Last year when Hungary was taking over the rotating Council presidency, the Fidesz government was bringing in a controversial media law which we launched a blogging action over. Though the law was revised after discussions with the EU, EU law in the area is mostly market-based. This time around the independence of the Hungarian Central Bank is under threat and is the source of a dispute between Hungary and the IMF:

"Hungary, the EU's most indebted eastern member, already saw its credit rating downgraded to junk in December and initiated talks for a standby loan from the International Monetary Fund (IMF).

But the centre-right government led by Viktor Orban has pursued controversial legal changes to some of the country's independent institutions, including the central bank and media bodies, prompting IMF negotiators to walk out of talks.
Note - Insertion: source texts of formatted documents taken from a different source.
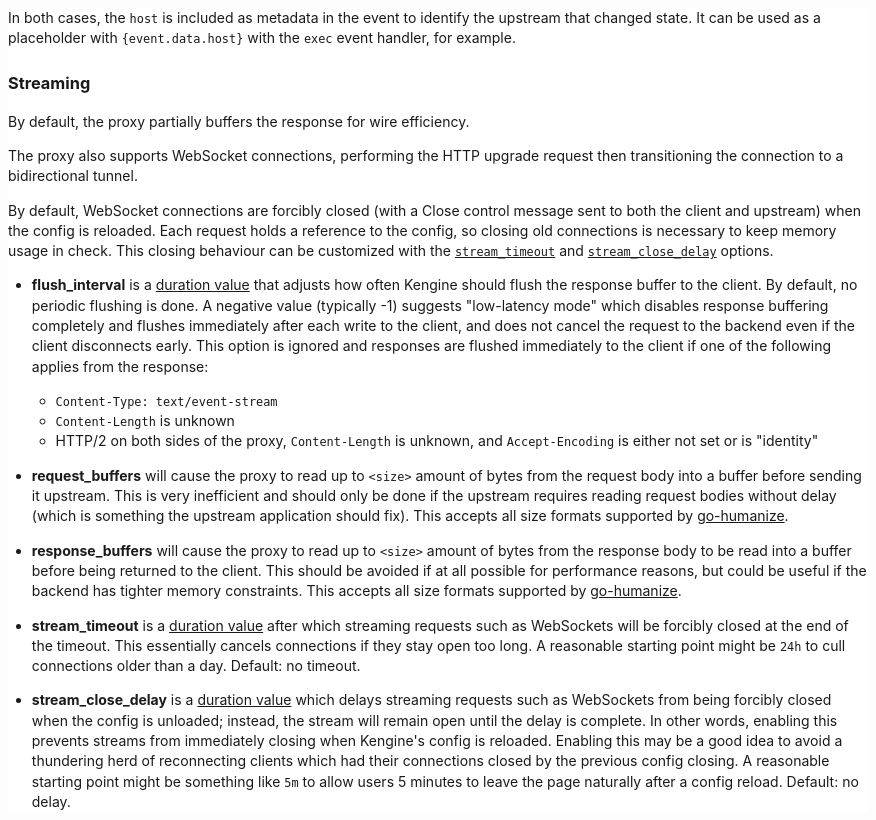 In both cases, the `host` is included as metadata in the event to identify the upstream that changed state. It can be used as a placeholder with `{event.data.host}` with the `exec` event handler, for example.

### Streaming

By default, the proxy partially buffers the response for wire efficiency.

The proxy also supports WebSocket connections, performing the HTTP upgrade request then transitioning the connection to a bidirectional tunnel.

<aside class="tip">

By default, WebSocket connections are forcibly closed (with a Close control message sent to both the client and upstream) when the config is reloaded. Each request holds a reference to the config, so closing old connections is necessary to keep memory usage in check. This closing behaviour can be customized with the [`stream_timeout`](#stream_timeout) and [`stream_close_delay`](#stream_close_delay) options.

</aside>

-   **flush_interval** <span id="flush_interval"/> is a [duration value](/docs/conventions#durations) that adjusts how often Kengine should flush the response buffer to the client. By default, no periodic flushing is done. A negative value (typically -1) suggests "low-latency mode" which disables response buffering completely and flushes immediately after each write to the client, and does not cancel the request to the backend even if the client disconnects early. This option is ignored and responses are flushed immediately to the client if one of the following applies from the response:

    -   `Content-Type: text/event-stream`
    -   `Content-Length` is unknown
    -   HTTP/2 on both sides of the proxy, `Content-Length` is unknown, and `Accept-Encoding` is either not set or is "identity"

-   **request_buffers** <span id="request_buffers"/> will cause the proxy to read up to `<size>` amount of bytes from the request body into a buffer before sending it upstream. This is very inefficient and should only be done if the upstream requires reading request bodies without delay (which is something the upstream application should fix). This accepts all size formats supported by [go-humanize](https://github.com/dustin/go-humanize/blob/master/bytes.go).

-   **response_buffers** <span id="response_buffers"/> will cause the proxy to read up to `<size>` amount of bytes from the response body to be read into a buffer before being returned to the client. This should be avoided if at all possible for performance reasons, but could be useful if the backend has tighter memory constraints. This accepts all size formats supported by [go-humanize](https://github.com/dustin/go-humanize/blob/master/bytes.go).

-   **stream_timeout** <span id="stream_timeout"/> is a [duration value](/docs/conventions#durations) after which streaming requests such as WebSockets will be forcibly closed at the end of the timeout. This essentially cancels connections if they stay open too long. A reasonable starting point might be `24h` to cull connections older than a day. Default: no timeout.

-   **stream_close_delay** <span id="stream_close_delay"/> is a [duration value](/docs/conventions#durations) which delays streaming requests such as WebSockets from being forcibly closed when the config is unloaded; instead, the stream will remain open until the delay is complete. In other words, enabling this prevents streams from immediately closing when Kengine's config is reloaded. Enabling this may be a good idea to avoid a thundering herd of reconnecting clients which had their connections closed by the previous config closing. A reasonable starting point might be something like `5m` to allow users 5 minutes to leave the page naturally after a config reload. Default: no delay.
The laws came into force on 1 January, prompting tens of thousands of people to take to the streets on Monday and repeated warnings from the EU commission that it may take Hungary to court."

The markets haven't reacted well to Hungary's course either:

"The forint fell to 319.4 against the euro, a record low after a gradual depreciation of 20 percent in the last six months, while 10-year bond yields spiked to 10.5 percent, the highest since April 2009."

At the moment Orban's government seems intent on sticking to it's course despite protests and pressure from the EU and IMF - perhaps the plan is to use the bank to print more money to avoid the necessity for the IMF loan. Fidesz's two-thirds majority in the Hungarian parliament allows it to change the constitution, and it's been making full use of the opportunity. Orban has made it clear that he sees these changes as the end-point of Hungary's post-Communist path:

"In Orban's view, the new legal text "marks the end of the country’s transition to democracy from Communism" - as he explained in an interview with the Magyar Nemzet newspaper on 24 December.

Foreign journalists are "right when describing what happens in Hungary not just as simple governance, but a regime change," he told the newspaper.

"They say this in a disparaging way but I think this is a compliment. We Hungarians have failed for over a hundred years to show western Europe our own virtues.""

It seems pretty odd to be portraying the rapid expansion of executive power as an anti-Communist evolution, particularly when former Communist dissidents are protesting against Fidesz's constitutional changes. Orban's rhetoric also smacks of Hungarian exceptionalism and is reminiscent of the talk of differing values and rights from the media law debates last year (not that anyone explained how Hungarian rights should differ from those set out in the European Convention on Human Rights or the values in the EU treaties).

As the EU deals mostly with internal market, security and environmental matters, and the Council of Europe's Convention and Court of Human Rights deals with human rights law and standards, the EU isn't well equipped or experienced enough to deal with Member States drifting away from the standards required for membership. Article 7 TEU gives us a nuclear option of sanctioning a Member State who risks breaching the values of the EU, but it would require a four-fifths majority of Member States and a majority in the European Parliament, which is unlikely to be reached (and would need to be focused on the health of Hungary's democracy and media rather than the central bank).

It does raise an interesting question though: what "red lines" should the EU have for Article 7 action, and how much constitutional change can be brought about before the EU starts questioning whether a country is still membership material?